When you return the entries, keep every word and mark exactly as it is.

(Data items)
************
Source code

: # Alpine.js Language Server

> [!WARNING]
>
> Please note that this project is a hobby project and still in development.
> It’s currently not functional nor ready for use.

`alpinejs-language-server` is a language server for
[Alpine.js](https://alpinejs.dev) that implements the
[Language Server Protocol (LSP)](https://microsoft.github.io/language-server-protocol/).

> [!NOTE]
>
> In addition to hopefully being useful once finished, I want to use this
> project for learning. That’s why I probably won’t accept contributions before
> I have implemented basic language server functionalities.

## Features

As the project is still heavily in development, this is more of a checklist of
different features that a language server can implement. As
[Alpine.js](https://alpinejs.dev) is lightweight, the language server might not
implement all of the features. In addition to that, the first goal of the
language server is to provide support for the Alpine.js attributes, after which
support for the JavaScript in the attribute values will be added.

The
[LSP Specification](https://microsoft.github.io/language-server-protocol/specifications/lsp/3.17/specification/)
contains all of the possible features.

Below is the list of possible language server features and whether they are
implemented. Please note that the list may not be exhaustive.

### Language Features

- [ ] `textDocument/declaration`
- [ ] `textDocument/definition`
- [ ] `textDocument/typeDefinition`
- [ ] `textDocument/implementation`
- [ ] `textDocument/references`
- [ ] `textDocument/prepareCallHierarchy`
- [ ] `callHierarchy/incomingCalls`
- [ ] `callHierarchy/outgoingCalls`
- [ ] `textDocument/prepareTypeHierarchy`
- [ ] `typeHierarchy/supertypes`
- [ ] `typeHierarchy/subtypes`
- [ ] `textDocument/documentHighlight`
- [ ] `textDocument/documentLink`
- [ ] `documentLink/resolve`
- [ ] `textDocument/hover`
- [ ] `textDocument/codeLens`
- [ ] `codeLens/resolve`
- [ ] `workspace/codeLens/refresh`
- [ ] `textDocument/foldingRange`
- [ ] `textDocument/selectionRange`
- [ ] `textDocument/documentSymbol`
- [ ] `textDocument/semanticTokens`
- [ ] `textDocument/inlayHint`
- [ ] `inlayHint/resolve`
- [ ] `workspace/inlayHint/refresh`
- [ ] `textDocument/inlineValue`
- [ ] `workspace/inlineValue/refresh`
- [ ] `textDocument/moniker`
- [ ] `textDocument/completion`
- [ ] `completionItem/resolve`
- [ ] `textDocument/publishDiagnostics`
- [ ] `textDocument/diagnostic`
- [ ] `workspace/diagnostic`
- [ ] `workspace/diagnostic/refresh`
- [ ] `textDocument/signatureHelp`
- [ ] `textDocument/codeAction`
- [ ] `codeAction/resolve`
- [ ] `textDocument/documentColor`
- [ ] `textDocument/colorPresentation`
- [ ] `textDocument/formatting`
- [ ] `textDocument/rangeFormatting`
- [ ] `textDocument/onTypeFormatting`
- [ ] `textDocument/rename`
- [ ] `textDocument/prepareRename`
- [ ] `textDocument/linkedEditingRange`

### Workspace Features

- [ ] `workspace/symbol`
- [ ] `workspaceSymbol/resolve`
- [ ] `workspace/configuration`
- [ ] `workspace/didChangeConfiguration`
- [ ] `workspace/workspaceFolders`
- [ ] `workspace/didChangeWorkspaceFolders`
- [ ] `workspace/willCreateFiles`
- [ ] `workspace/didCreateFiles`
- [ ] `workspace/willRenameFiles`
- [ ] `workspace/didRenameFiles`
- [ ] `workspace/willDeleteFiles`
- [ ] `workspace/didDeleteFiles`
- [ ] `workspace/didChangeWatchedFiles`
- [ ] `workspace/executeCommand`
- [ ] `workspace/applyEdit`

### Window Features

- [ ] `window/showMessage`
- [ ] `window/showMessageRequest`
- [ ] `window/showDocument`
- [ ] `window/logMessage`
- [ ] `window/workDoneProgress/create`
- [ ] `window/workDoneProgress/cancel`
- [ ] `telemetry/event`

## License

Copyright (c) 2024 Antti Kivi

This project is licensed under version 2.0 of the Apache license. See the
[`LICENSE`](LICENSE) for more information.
************
* _Answer to this task_
Source code

: # Alpine.js Language Server

> [!WARNING]
>
> Please note that this project is a hobby project and still in development.
> It’s currently not functional nor ready for use.

`alpinejs-language-server` is a language server for
[Alpine.js](https://alpinejs.dev) that implements the
[Language Server Protocol (LSP)](https://microsoft.github.io/language-server-protocol/).

> [!NOTE]
>
> In addition to hopefully being useful once finished, I want to use this
> project for learning. That’s why I probably won’t accept contributions before
> I have implemented basic language server functionalities.

## Features

As the project is still heavily in development, this is more of a checklist of
different features that a language server can implement. As
[Alpine.js](https://alpinejs.dev) is lightweight, the language server might not
implement all of the features. In addition to that, the first goal of the
language server is to provide support for the Alpine.js attributes, after which
support for the JavaScript in the attribute values will be added.

The
[LSP Specification](https://microsoft.github.io/language-server-protocol/specifications/lsp/3.17/specification/)
contains all of the possible features.

Below is the list of possible language server features and whether they are
implemented. Please note that the list may not be exhaustive.

### Language Features

- [ ] `textDocument/declaration`
- [ ] `textDocument/definition`
- [ ] `textDocument/typeDefinition`
- [ ] `textDocument/implementation`
- [ ] `textDocument/references`
- [ ] `textDocument/prepareCallHierarchy`
- [ ] `callHierarchy/incomingCalls`
- [ ] `callHierarchy/outgoingCalls`
- [ ] `textDocument/prepareTypeHierarchy`
- [ ] `typeHierarchy/supertypes`
- [ ] `typeHierarchy/subtypes`
- [ ] `textDocument/documentHighlight`
- [ ] `textDocument/documentLink`
- [ ] `documentLink/resolve`
- [ ] `textDocument/hover`
- [ ] `textDocument/codeLens`
- [ ] `codeLens/resolve`
- [ ] `workspace/codeLens/refresh`
- [ ] `textDocument/foldingRange`
- [ ] `textDocument/selectionRange`
- [ ] `textDocument/documentSymbol`
- [ ] `textDocument/semanticTokens`
- [ ] `textDocument/inlayHint`
- [ ] `inlayHint/resolve`
- [ ] `workspace/inlayHint/refresh`
- [ ] `textDocument/inlineValue`
- [ ] `workspace/inlineValue/refresh`
- [ ] `textDocument/moniker`
- [ ] `textDocument/completion`
- [ ] `completionItem/resolve`
- [ ] `textDocument/publishDiagnostics`
- [ ] `textDocument/diagnostic`
- [ ] `workspace/diagnostic`
- [ ] `workspace/diagnostic/refresh`
- [ ] `textDocument/signatureHelp`
- [ ] `textDocument/codeAction`
- [ ] `codeAction/resolve`
- [ ] `textDocument/documentColor`
- [ ] `textDocument/colorPresentation`
- [ ] `textDocument/formatting`
- [ ] `textDocument/rangeFormatting`
- [ ] `textDocument/onTypeFormatting`
- [ ] `textDocument/rename`
- [ ] `textDocument/prepareRename`
- [ ] `textDocument/linkedEditingRange`

### Workspace Features

- [ ] `workspace/symbol`
- [ ] `workspaceSymbol/resolve`
- [ ] `workspace/configuration`
- [ ] `workspace/didChangeConfiguration`
- [ ] `workspace/workspaceFolders`
- [ ] `workspace/didChangeWorkspaceFolders`
- [ ] `workspace/willCreateFiles`
- [ ] `workspace/didCreateFiles`
- [ ] `workspace/willRenameFiles`
- [ ] `workspace/didRenameFiles`
- [ ] `workspace/willDeleteFiles`
- [ ] `workspace/didDeleteFiles`
- [ ] `workspace/didChangeWatchedFiles`
- [ ] `workspace/executeCommand`
- [ ] `workspace/applyEdit`

### Window Features

- [ ] `window/showMessage`
- [ ] `window/showMessageRequest`
- [ ] `window/showDocument`
- [ ] `window/logMessage`
- [ ] `window/workDoneProgress/create`
- [ ] `window/workDoneProgress/cancel`
- [ ] `telemetry/event`

## License

Copyright (c) 2024 Antti Kivi

This project is licensed under version 2.0 of the Apache license. See the
[`LICENSE`](LICENSE) for more information.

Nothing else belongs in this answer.